Ближе к осени в нашу жизнь снова вошли негативные известия: Пьер, наш друг по празднованию Рождества, потерял вес и стал бледным как полотно. При этом он скрывал от всех ухудшившееся состояние здоровья и ни с кем не делился своими проблемами. Все его друзья были невероятно восхищены последними успехами Пьера в съемках документального фильма о Джо Кокере, и вот внезапно для всех Пьер умер, а мы просто не могли в это поверить. Нам в то время было по двадцать пять лет, а Пьеру, должно быть, около тридцати четырех, и он сгорел на глазах у всех без всякой видимой причины.

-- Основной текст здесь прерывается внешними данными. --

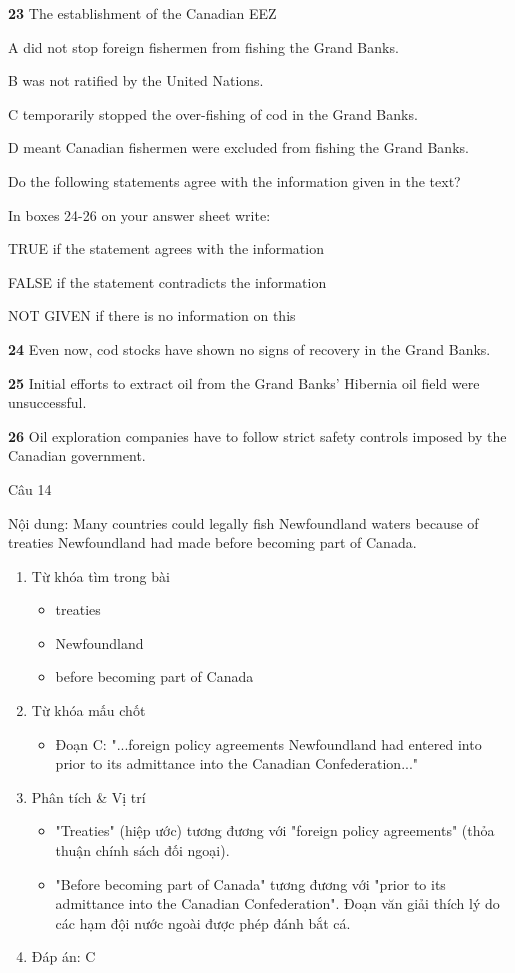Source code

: \documentclass{../templateReading/cdreading}
\begin{document}
\textbf{23} The establishment of the Canadian EEZ

A   did not stop foreign fishermen from fishing the Grand Banks.

B   was not ratified by the United Nations.

C   temporarily stopped the over-fishing of cod in the Grand Banks.

D   meant Canadian fishermen were excluded from fishing the Grand Banks.


Do the following statements agree with the information given in the text?

In boxes 24-26 on your answer sheet write:

TRUE               if the statement agrees with the information

FALSE              if the statement contradicts the information

NOT GIVEN    if there is no information on this

\textbf{24} Even now, cod stocks have shown no signs of recovery in the Grand Banks.

\textbf{25} Initial efforts to extract oil from the Grand Banks’ Hibernia oil field were unsuccessful.

\textbf{26} Oil exploration companies have to follow strict safety controls imposed by the Canadian government.


Câu 14

Nội dung: Many countries could legally fish Newfoundland waters because of treaties Newfoundland had made before becoming part of Canada.
\begin{enumerate}
\item Từ khóa tìm trong bài
\begin{itemize}
\item treaties
\item Newfoundland
\item before becoming part of Canada
\end{itemize}
\item Từ khóa mấu chốt
\begin{itemize}
\item Đoạn C: "...foreign policy agreements Newfoundland had entered into prior to its admittance into the Canadian Confederation..."
\end{itemize}
\item Phân tích \& Vị trí
\begin{itemize}
\item "Treaties" (hiệp ước) tương đương với "foreign policy agreements" (thỏa thuận chính sách đối ngoại).
\item "Before becoming part of Canada" tương đương với "prior to its admittance into the Canadian Confederation". Đoạn văn giải thích lý do các hạm đội nước ngoài được phép đánh bắt cá.
\end{itemize}
\item Đáp án: C
\end{enumerate}
\end{document}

Однажды, находясь в подавленном состоянии из-за смерти Пьера, я сидела в классе, посматривая на входную дверь, и вдруг услышала, как трое хулиганов ходят по коридорам в поисках своего дружка и моего ученика Марио. Тогда я обратилась к этим ребятам и потребовала, чтобы они встречались со своим другом на перемене, но хулиганы, несмотря на мои предупреждения, зашли в класс. Я была ростом «метр с кепкой» и старше этих хулиганов всего-то на пару лет, но, как представитель администрации школы, подошла к ним и строго сказала:
– Предъявите ваши студенческие билеты, а если их у вас нет – немедленно покиньте помещение.
Троица лишь посмеялась мне в ответ, и я почувствовала что-то недоброе во всей этой ситуации.

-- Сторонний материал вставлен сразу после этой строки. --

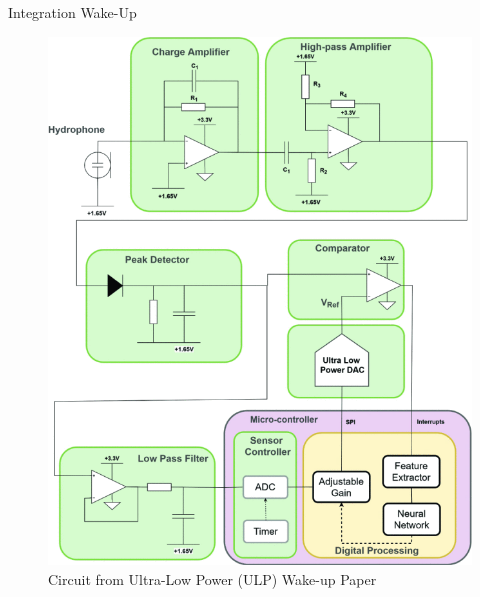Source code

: \begin{frame}{Integration Wake-Up}
    \begin{figure}
        \begin{columns}
            \begin{column}{0.4\textwidth}
                \includegraphics[height=0.7\textheight,width=1\textwidth,keepaspectratio]{images/system.png}
            \end{column}
        \end{columns}
        \caption{Circuit from Ultra-Low Power (ULP) Wake-up Paper}
    \end{figure}
\end{frame}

– Немедленно выйдите отсюда, – сказала я им еще раз и повела их к двери.
Стоя в дверях, я смотрела, как они медленно спускаются по лестнице, и в этот момент почувствовала неожиданный удар по голове. Находясь в шоке от произошедшего, я молча посмотрела на ближайшего ко мне хулигана, который бросил мне под ноги деревянную палку – ту, которой он только что меня огрел. Подняв эту палку, я вернулась в класс и предупредила своих учеников о случившемся инциденте. В нашем классе не было телефона, а в соседних кабинетах не шли занятия и, соответственно, не было учителей, так что мне пришлось дожидаться звонка с урока
После доклада начальству я поехала домой в Санта-Монику под крылышко к Арнольду. Ошеломленный Арнольд, увидев меня в таком состоянии, немедленно предложил свою помощь в борьбе с малолетними преступниками, отирающимися возле школы. В тот раз Арнольд вышел из себя из-за того, что в школах Америки подобным образом нарушается дисциплина: «Ничиго падобного не могло бы произойти в Аустрии. Боже мой, я ни могу паверить в это!»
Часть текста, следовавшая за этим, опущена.